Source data
╭──

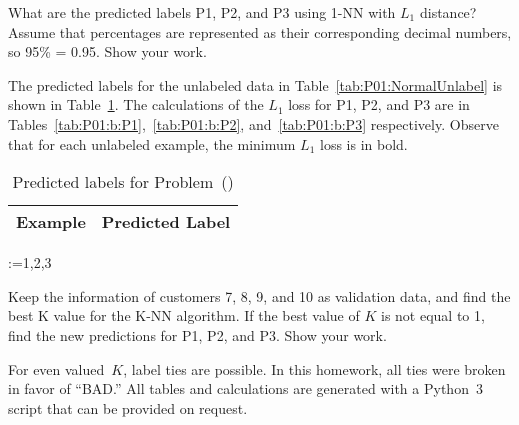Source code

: \FloatBarrier
\begin{subproblem}
  What are the predicted labels P1, P2, and P3 using 1-NN with $L_1$ distance? Assume that percentages are represented as their corresponding decimal numbers, so 95\% = 0.95. Show your work.
\end{subproblem}

The predicted labels for the unlabeled data in Table~\ref{tab:P01:NormalUnlabel} is shown in Table~\ref{tab:P01:b:PredictedLabels}.  The calculations of the $L_1$ loss for P1, P2, and P3 are in Tables~\ref{tab:P01:b:P1},~\ref{tab:P01:b:P2}, and~\ref{tab:P01:b:P3} respectively.  Observe that for each unlabeled example, the minimum $L_1$ loss is in bold.

\begin{table}[h]
  \centering
  \caption{Predicted labels for Problem~()}\label{tab:P01:b:PredictedLabels}
  \begin{tabular}{|c|c|}
    \hline
    Example & Predicted Label \\\hline\hline
    
  \end{tabular}
\end{table}

\@for\id:={1,2,3}

\FloatBarrier
\begin{subproblem}
  Keep the information of customers 7, 8, 9, and 10 as validation data, and find the best K value for the K-NN algorithm. If the best value of $K$ is not equal to 1, find the new predictions for P1, P2, and P3. Show your work.
\end{subproblem}

For even valued~$K$, label ties are possible.  In this homework, all ties were broken in favor of ``BAD.''  All tables and calculations are generated with a Python~3 script that can be provided on request.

╰──

• Exercise description:
Examine each line of the records above and tally those with the string "that". State the total alone.

• Result of the task:
3